Monument to fallen Soldiers tightens Bangladesh-India bond

Monument to fallen Soldiers tightens Bangladesh-India bond

Mandeep Singh

Construction of a war memorial honoring Indian Soldiers who died fighting for the independence of Bangladesh along with high-level defense meetings continue to strengthen a partnership that Bangladesh Foreign Minister AK Abdul Momen once described as a “blood relationship.”
The Bangladeshi Ministry of Liberation War Affairs will oversee construction of the monument on 1.4 hectares in the Brahmanbaria district near the border with the Indian state of Tripura. The project in 2021 will coincide with the 50th anniversary of Bangladesh’s independence from Pakistan.
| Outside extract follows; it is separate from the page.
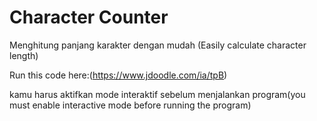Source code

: # Character Counter

Menghitung panjang karakter dengan mudah (Easily calculate character length)

Run this code here:(https://www.jdoodle.com/ia/tpB)

kamu harus aktifkan mode interaktif sebelum menjalankan program(you must enable interactive mode before running the program)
The project announcement in August 2020 coincided with meetings between Momen and India’s then-High Commissioner to Bangladesh Riva Ganguly Das.

“There is mutual trust and confidence in India-Bangladesh relations,” the high commissioner’s office said in a statement, “consistent with our strong partnership and our shared vision for a peaceful and prosperous region.”

Indian Foreign Secretary Harsh Vardhan Shringla has visited Dhaka twice in 2020, including in March, when he spoke of “a robust partnership between our militaries.” He returned in August to discuss a two-year road map for bilateral ties with Momen and Bangladeshi Prime Minister Sheikh Hasina.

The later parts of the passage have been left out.